_Prompt:_
Leave the images out, and otherwise write out each entry exactly.

Source data START

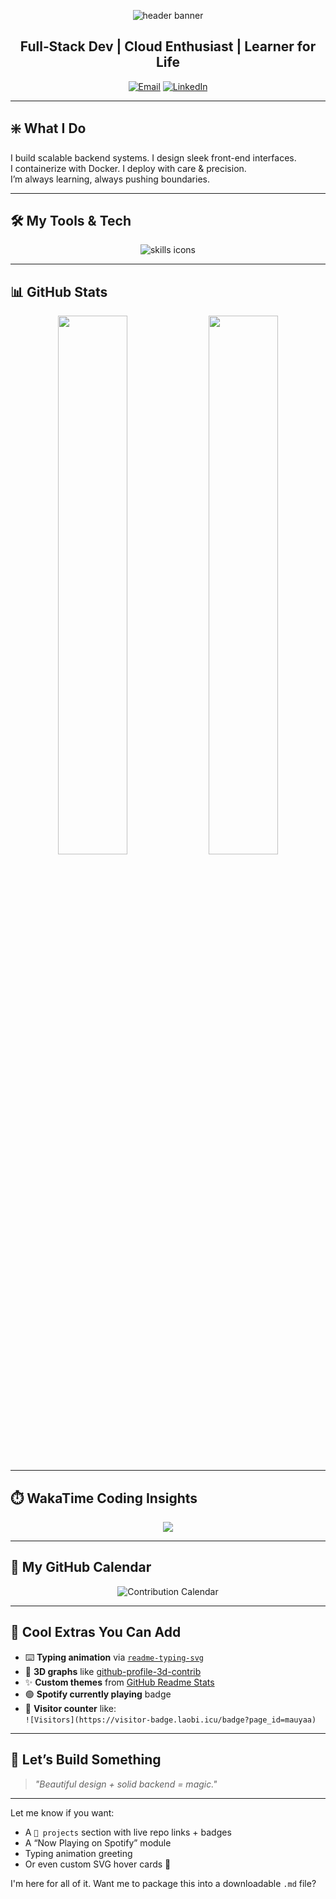 <!-- Animated Header / Banner -->
<p align="center">
  <img src="https://capsule-render.vercel.app/api?type=wave&color=0a192f&height=180&section=header&text=Hey%20There!%20I’m%20Mauyaa👋&fontColor=ffffff&fontSize=40&animation=twinkling" alt="header banner" />
</p>

<h2 align="center">Full‑Stack Dev | Cloud Enthusiast | Learner for Life</h2>

<p align="center">
  <a href="mailto:mauyabevan@gmail.com"><img src="https://img.shields.io/badge/Email‑Me‑D14836?style=for-the-badge&logo=gmail&logoColor=white" alt="Email"/></a>
  <a href="https://www.linkedin.com/in/bevan-mauya-a255a525a" target="_blank"><img src="https://img.shields.io/badge/LinkedIn‑Bevan%20Mauya-0077B5?style=for-the-badge&logo=linkedin&logoColor=white" alt="LinkedIn"/></a>
</p>

---

## ❇️ What I Do

I build scalable backend systems. I design sleek front-end interfaces.  
I containerize with Docker. I deploy with care & precision.  
I’m always learning, always pushing boundaries.

---

## 🛠️ My Tools & Tech

<p align="center">
  <img src="https://skillicons.dev/icons?i=js,ts,react,nodejs,python,go,html,css,django,flask,mongodb,postgres,docker" alt="skills icons" />
</p>

---

## 📊 GitHub Stats

<p align="center">
  <img src="https://github-readme-stats.vercel.app/api?username=mauyaa&show_icons=true&theme=radical&hide_border=true" width="47%" />
  <img src="https://github-readme-streak-stats.herokuapp.com/?user=mauyaa&theme=radical&hide_border=true" width="47%" />
</p>

---

## ⏱️ WakaTime Coding Insights

<p align="center">
  <a href="https://wakatime.com/@mauyaa">
    <img src="https://github-readme-stats.vercel.app/api/wakatime?username=mauyaa&layout=compact&theme=tokyonight" />
  </a>
</p>

---

## 📆 My GitHub Calendar

<p align="center">
  <img src="https://github-readme-calendar.vercel.app/api?username=mauyaa&theme=onedark&hide_year=true" alt="Contribution Calendar" />
</p>

---

## 🌟 Cool Extras You Can Add

- ⌨️ **Typing animation** via [`readme-typing-svg`](https://github.com/DenverCoder1/readme-typing-svg)
- 🔭 **3D graphs** like [github-profile-3d-contrib](https://github.com/yoyoinc/github-profile-3d-contrib)
- ✨ **Custom themes** from [GitHub Readme Stats](https://github.com/anuraghazra/github-readme-stats)
- 🟢 **Spotify currently playing** badge
- 🧮 **Visitor counter** like:  
  `![Visitors](https://visitor-badge.laobi.icu/badge?page_id=mauyaa)`

---

## 🧠 Let’s Build Something

> *"Beautiful design + solid backend = magic."*

---

Let me know if you want:
- A `📁 projects` section with live repo links + badges
- A “Now Playing on Spotify” module
- Typing animation greeting
- Or even custom SVG hover cards 👀

I'm here for all of it. Want me to package this into a downloadable `.md` file?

Source data END

_Task result:_
 <!-- Animated Header / Banner -->
<p align="center">
  <img src="https://capsule-render.vercel.app/api?type=wave&color=0a192f&height=180&section=header&text=Hey%20There!%20I’m%20Mauyaa👋&fontColor=ffffff&fontSize=40&animation=twinkling" alt="header banner" />
</p>

<h2 align="center">Full‑Stack Dev | Cloud Enthusiast | Learner for Life</h2>

<p align="center">
  <a href="mailto:mauyabevan@gmail.com"><img src="https://img.shields.io/badge/Email‑Me‑D14836?style=for-the-badge&logo=gmail&logoColor=white" alt="Email"/></a>
  <a href="https://www.linkedin.com/in/bevan-mauya-a255a525a" target="_blank"><img src="https://img.shields.io/badge/LinkedIn‑Bevan%20Mauya-0077B5?style=for-the-badge&logo=linkedin&logoColor=white" alt="LinkedIn"/></a>
</p>

---

## ❇️ What I Do

I build scalable backend systems. I design sleek front-end interfaces.  
I containerize with Docker. I deploy with care & precision.  
I’m always learning, always pushing boundaries.

---

## 🛠️ My Tools & Tech

<p align="center">
  <img src="https://skillicons.dev/icons?i=js,ts,react,nodejs,python,go,html,css,django,flask,mongodb,postgres,docker" alt="skills icons" />
</p>

---

## 📊 GitHub Stats

<p align="center">
  <img src="https://github-readme-stats.vercel.app/api?username=mauyaa&show_icons=true&theme=radical&hide_border=true" width="47%" />
  <img src="https://github-readme-streak-stats.herokuapp.com/?user=mauyaa&theme=radical&hide_border=true" width="47%" />
</p>

---

## ⏱️ WakaTime Coding Insights

<p align="center">
  <a href="https://wakatime.com/@mauyaa">
    <img src="https://github-readme-stats.vercel.app/api/wakatime?username=mauyaa&layout=compact&theme=tokyonight" />
  </a>
</p>

---

## 📆 My GitHub Calendar

<p align="center">
  <img src="https://github-readme-calendar.vercel.app/api?username=mauyaa&theme=onedark&hide_year=true" alt="Contribution Calendar" />
</p>

---

## 🌟 Cool Extras You Can Add

- ⌨️ **Typing animation** via [`readme-typing-svg`](https://github.com/DenverCoder1/readme-typing-svg)
- 🔭 **3D graphs** like [github-profile-3d-contrib](https://github.com/yoyoinc/github-profile-3d-contrib)
- ✨ **Custom themes** from [GitHub Readme Stats](https://github.com/anuraghazra/github-readme-stats)
- 🟢 **Spotify currently playing** badge
- 🧮 **Visitor counter** like:  
  `![Visitors](https://visitor-badge.laobi.icu/badge?page_id=mauyaa)`

---

## 🧠 Let’s Build Something

> *"Beautiful design + solid backend = magic."*

---

Let me know if you want:
- A `📁 projects` section with live repo links + badges
- A “Now Playing on Spotify” module
- Typing animation greeting
- Or even custom SVG hover cards 👀

I'm here for all of it. Want me to package this into a downloadable `.md` file?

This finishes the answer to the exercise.